Task to carry out:
Please write out, exactly, every line of the listing from its first line through the one that includes "### :helicopter: Hardening".

Information supplied:
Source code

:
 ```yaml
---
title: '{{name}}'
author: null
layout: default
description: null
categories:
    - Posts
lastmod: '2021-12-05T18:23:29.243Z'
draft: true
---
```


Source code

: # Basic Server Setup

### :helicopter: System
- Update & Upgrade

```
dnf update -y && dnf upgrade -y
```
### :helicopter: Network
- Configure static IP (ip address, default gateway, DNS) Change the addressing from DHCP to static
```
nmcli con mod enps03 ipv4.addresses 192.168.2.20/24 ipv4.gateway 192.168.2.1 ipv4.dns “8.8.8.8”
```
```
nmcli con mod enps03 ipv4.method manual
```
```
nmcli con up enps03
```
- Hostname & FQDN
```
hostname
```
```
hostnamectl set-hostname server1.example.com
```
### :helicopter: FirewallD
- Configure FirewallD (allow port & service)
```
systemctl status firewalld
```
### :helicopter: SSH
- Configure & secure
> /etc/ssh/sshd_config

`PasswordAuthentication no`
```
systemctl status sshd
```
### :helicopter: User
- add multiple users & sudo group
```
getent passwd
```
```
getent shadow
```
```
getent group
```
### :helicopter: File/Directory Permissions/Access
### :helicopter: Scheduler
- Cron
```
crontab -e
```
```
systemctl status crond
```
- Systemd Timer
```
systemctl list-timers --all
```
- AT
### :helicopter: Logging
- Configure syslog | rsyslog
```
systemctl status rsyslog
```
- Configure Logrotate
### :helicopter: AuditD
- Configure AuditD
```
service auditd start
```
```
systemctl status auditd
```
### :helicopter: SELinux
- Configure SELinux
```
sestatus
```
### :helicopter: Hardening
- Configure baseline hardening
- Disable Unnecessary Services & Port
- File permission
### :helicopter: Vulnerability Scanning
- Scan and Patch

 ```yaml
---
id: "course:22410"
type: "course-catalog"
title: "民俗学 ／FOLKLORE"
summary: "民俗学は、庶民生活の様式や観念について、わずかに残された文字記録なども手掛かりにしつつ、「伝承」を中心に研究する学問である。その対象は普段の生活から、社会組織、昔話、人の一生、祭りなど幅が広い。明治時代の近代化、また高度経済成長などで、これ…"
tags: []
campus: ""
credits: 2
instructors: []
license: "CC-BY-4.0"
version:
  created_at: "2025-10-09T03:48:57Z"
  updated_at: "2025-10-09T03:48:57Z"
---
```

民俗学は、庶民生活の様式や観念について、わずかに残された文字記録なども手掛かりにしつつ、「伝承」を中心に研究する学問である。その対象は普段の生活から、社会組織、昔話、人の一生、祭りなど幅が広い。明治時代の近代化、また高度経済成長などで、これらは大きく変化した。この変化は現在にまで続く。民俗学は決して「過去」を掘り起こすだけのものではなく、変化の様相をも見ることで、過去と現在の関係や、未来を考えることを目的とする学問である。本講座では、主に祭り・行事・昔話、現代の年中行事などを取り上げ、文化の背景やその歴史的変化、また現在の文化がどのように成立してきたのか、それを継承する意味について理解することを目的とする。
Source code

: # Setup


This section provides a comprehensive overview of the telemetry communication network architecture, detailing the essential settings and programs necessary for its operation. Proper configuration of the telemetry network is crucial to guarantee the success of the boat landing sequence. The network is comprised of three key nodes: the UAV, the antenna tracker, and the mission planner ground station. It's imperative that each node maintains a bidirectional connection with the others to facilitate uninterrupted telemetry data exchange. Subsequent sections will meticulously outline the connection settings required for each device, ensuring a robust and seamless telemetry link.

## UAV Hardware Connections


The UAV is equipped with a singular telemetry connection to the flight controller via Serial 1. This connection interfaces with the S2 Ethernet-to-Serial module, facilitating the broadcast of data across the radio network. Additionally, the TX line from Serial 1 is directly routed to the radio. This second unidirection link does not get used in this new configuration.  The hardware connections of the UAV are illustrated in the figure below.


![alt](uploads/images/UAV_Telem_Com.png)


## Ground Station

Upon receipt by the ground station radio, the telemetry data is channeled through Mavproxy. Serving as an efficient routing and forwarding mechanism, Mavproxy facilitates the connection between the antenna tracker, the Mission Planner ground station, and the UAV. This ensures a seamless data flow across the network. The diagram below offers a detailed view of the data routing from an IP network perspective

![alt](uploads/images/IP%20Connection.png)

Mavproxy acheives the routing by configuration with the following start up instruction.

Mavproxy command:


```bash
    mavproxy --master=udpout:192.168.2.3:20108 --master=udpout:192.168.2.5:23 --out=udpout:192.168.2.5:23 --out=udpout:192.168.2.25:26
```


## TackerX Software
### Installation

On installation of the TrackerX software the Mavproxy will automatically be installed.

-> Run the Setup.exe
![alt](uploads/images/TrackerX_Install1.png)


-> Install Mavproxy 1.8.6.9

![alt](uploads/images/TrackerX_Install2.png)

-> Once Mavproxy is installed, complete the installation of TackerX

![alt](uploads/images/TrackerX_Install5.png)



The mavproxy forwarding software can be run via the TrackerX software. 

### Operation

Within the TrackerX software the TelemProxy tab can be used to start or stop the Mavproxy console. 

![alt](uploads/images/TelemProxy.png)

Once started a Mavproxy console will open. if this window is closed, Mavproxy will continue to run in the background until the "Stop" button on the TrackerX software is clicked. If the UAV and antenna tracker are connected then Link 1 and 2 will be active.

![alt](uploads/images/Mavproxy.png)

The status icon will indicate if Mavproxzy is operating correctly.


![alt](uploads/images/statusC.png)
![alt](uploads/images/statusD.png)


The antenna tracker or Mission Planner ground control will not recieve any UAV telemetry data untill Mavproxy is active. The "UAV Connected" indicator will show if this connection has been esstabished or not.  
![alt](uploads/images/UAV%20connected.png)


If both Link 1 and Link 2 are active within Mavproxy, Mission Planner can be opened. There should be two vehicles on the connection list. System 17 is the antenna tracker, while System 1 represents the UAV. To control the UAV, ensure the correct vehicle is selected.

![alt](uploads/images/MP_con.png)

Result below:
Source code

:
 ```yaml
---
title: '{{name}}'
author: null
layout: default
description: null
categories:
    - Posts
lastmod: '2021-12-05T18:23:29.243Z'
draft: true
---
```


Source code

: # Basic Server Setup

### :helicopter: System
- Update & Upgrade

```
dnf update -y && dnf upgrade -y
```
### :helicopter: Network
- Configure static IP (ip address, default gateway, DNS) Change the addressing from DHCP to static
```
nmcli con mod enps03 ipv4.addresses 192.168.2.20/24 ipv4.gateway 192.168.2.1 ipv4.dns “8.8.8.8”
```
```
nmcli con mod enps03 ipv4.method manual
```
```
nmcli con up enps03
```
- Hostname & FQDN
```
hostname
```
```
hostnamectl set-hostname server1.example.com
```
### :helicopter: FirewallD
- Configure FirewallD (allow port & service)
```
systemctl status firewalld
```
### :helicopter: SSH
- Configure & secure
> /etc/ssh/sshd_config

`PasswordAuthentication no`
```
systemctl status sshd
```
### :helicopter: User
- add multiple users & sudo group
```
getent passwd
```
```
getent shadow
```
```
getent group
```
### :helicopter: File/Directory Permissions/Access
### :helicopter: Scheduler
- Cron
```
crontab -e
```
```
systemctl status crond
```
- Systemd Timer
```
systemctl list-timers --all
```
- AT
### :helicopter: Logging
- Configure syslog | rsyslog
```
systemctl status rsyslog
```
- Configure Logrotate
### :helicopter: AuditD
- Configure AuditD
```
service auditd start
```
```
systemctl status auditd
```
### :helicopter: SELinux
- Configure SELinux
```
sestatus
```
### :helicopter: Hardening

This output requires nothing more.